» PROBLEM DESCRIPTION
Nothing but the lines from the start of the entries through the line containing "Your goal is" should appear in the answer, each given exactly.

(Beginning of TASK MATERIAL)

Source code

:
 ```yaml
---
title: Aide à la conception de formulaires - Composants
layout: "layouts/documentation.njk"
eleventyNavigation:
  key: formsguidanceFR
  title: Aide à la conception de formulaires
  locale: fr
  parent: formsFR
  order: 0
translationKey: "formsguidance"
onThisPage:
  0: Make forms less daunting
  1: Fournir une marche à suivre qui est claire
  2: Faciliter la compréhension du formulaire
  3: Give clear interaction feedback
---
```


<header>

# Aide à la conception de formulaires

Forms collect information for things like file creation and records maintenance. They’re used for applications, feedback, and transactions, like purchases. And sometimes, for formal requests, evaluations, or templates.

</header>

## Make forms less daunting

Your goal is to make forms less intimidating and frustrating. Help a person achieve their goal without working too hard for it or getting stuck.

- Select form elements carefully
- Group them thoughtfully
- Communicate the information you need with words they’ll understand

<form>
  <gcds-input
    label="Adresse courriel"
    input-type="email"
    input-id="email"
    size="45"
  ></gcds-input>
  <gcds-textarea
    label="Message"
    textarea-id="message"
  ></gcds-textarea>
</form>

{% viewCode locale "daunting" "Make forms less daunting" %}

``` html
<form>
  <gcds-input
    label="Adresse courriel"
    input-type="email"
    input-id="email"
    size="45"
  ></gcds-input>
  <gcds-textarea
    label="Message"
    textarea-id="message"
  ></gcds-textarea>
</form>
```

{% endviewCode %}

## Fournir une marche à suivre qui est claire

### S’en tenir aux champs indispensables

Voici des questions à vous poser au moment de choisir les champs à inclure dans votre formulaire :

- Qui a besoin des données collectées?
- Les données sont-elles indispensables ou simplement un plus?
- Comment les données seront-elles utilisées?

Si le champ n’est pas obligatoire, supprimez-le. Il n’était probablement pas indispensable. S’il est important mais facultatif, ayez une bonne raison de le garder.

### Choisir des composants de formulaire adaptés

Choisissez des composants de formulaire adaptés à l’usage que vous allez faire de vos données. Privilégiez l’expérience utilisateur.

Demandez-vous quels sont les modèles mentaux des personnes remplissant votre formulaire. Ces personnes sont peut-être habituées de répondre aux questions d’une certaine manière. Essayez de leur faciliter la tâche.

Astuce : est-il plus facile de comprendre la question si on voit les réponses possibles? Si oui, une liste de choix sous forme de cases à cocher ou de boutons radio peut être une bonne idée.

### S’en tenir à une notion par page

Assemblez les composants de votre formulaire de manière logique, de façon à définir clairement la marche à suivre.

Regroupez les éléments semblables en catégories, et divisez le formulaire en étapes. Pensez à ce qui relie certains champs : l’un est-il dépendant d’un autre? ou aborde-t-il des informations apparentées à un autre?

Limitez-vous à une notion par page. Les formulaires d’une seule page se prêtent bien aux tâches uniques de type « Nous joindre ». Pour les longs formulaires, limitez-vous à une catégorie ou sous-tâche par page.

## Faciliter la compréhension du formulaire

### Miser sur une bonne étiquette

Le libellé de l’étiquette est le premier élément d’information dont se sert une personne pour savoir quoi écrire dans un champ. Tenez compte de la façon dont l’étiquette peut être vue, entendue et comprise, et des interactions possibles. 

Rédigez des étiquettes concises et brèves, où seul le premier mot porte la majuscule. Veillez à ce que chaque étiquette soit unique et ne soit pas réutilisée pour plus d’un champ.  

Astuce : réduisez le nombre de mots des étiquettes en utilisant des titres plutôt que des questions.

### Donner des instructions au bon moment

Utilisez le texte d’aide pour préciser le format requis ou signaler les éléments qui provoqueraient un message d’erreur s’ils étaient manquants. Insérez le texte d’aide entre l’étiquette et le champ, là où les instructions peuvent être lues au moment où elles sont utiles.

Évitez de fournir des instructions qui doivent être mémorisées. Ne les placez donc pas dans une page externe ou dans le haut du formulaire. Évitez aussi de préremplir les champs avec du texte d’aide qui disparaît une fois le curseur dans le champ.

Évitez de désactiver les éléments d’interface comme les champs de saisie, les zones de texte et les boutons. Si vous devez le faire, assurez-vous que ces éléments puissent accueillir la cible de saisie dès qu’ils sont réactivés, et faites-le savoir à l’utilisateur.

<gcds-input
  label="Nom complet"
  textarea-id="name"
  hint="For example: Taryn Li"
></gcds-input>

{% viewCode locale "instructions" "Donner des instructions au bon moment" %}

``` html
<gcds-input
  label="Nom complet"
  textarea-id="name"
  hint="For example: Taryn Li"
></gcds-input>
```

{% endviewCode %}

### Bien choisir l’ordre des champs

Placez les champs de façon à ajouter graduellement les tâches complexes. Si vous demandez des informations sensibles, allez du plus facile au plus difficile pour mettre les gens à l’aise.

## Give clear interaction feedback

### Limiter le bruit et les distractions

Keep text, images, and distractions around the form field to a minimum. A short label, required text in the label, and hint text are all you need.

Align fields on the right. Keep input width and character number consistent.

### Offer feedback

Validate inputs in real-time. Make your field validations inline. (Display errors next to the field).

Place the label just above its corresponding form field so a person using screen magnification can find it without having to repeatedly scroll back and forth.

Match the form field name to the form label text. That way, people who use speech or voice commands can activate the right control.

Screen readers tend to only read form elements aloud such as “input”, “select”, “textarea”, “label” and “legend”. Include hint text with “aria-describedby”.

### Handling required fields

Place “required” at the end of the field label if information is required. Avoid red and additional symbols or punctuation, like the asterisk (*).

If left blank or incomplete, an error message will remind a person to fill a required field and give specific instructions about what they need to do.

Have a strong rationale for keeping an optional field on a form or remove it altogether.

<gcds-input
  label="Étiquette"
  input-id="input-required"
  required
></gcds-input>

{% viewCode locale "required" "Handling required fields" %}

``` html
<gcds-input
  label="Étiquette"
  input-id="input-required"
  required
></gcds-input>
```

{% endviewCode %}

(End of TASK MATERIAL)

» ANSWER TO THE EXERCISE
Source code

:
 ```yaml
---
title: Aide à la conception de formulaires - Composants
layout: "layouts/documentation.njk"
eleventyNavigation:
  key: formsguidanceFR
  title: Aide à la conception de formulaires
  locale: fr
  parent: formsFR
  order: 0
translationKey: "formsguidance"
onThisPage:
  0: Make forms less daunting
  1: Fournir une marche à suivre qui est claire
  2: Faciliter la compréhension du formulaire
  3: Give clear interaction feedback
---
```


<header>

# Aide à la conception de formulaires

Forms collect information for things like file creation and records maintenance. They’re used for applications, feedback, and transactions, like purchases. And sometimes, for formal requests, evaluations, or templates.

</header>

## Make forms less daunting

Your goal is to make forms less intimidating and frustrating. Help a person achieve their goal without working too hard for it or getting stuck.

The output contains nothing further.